Evangelizers have the great vocation of bringing about the kingdom even here on earth through our fruitfulness. Even if we don't see the results of the seeds we plant, we can be confident that the Holy Spirit magnifies our efforts to further God's will on earth:
It may be that the Lord uses our sacrifices to shower blessings in another part of the world which we will never visit. The Holy Spirit works as he wills, when he wills and where he wills; we entrust ourselves without pretending to see striking results. We know only that our commitment is necessary. Let us learn to rest in the tenderness of the arms of the Father amid our creative and generous commitment. Let us keep marching forward; let us give him everything, allowing him to make our efforts bear fruit in his good time.
Like his predecessors, Francis is a Marian pope and he closes the encyclical with a meditation on Mary, the Mother of Evangelization. She is the model for us, a model of humility, tenderness, faithfulness, and prayerfulness. The closer we come to perfect imitation of Mary, the more effectively we will promote the new evangelization:
There is a Marian “style” to the Church’s work of evangelization. Whenever we look to Mary, we come to believe once again in the revolutionary nature of love and tenderness. In her we see that humility and tenderness are not virtues of the weak but of the strong who need not treat others poorly in order to feel important themselves. Contemplating Mary, we realize that she who praised God for “bringing down the mighty from their thrones” and “sending the rich away empty” (Lk 1:52-53) is also the one who brings a homely warmth to our pursuit of justice. She is also the one who carefully keeps “all these things, pondering them in her heart” (Lk 2:19). Mary is able to recognize the traces of God’s Spirit in events great and small. She constantly contemplates the mystery of God in our world, in human history and in our daily lives. She is the woman of prayer and work in Nazareth, and she is also Our Lady of Help, who sets out from her town “with haste” (Lk 1:39) to be of service to others. This interplay of justice and tenderness, of contemplation and concern for others, is what makes the ecclesial community look to Mary as a model of evangelization.
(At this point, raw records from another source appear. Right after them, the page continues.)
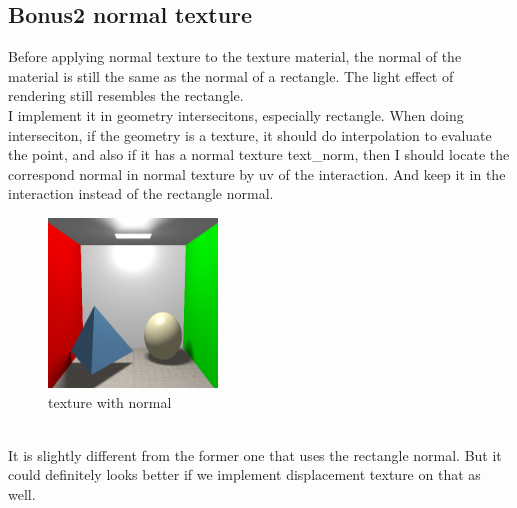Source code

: \documentclass[acmtog]{acmart}
\begin{document}
\subsection{Bonus2 normal texture}
Before applying normal texture to the texture material, the normal of the material is still the same as the normal of a rectangle. The light effect of rendering still resembles the rectangle.\\
I implement it in geometry intersecitons, especially rectangle. When doing interseciton, if the geometry is a texture, it should do interpolation to evaluate the point, and also if it has a normal texture text\_norm, then I should locate the correspond normal in normal texture by uv of the interaction. And keep it in the interaction instead of the rectangle normal.
\begin{figure}[h]
	\includegraphics[width=4.5cm,height=4.5cm]{texture.png}
	\caption{texture with normal}
\end{figure}\\
It is slightly different from the former one that uses the rectangle normal. But it could definitely looks better if we implement displacement texture on that as well.
\end{document}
We implore her maternal intercession that the Church may become a home for many peoples, a mother for all peoples, and that the way may be opened to the birth of a new world.
And how fitting that the final words of the encyclical are a prayer to Mary that ends like this:
Star of the new evangelization,
help us to bear radiant witness to communion,
service, ardent and generous faith,
justice and love of the poor,
that the joy of the Gospel
may reach to the ends of the earth,
illuminating even the fringes of our world. 
Mother of the living Gospel,
wellspring of happiness for God’s little ones,
pray for us.
Let us go forth in haste like Mary to change our culture of death into a culture ruled by the Lord of Life!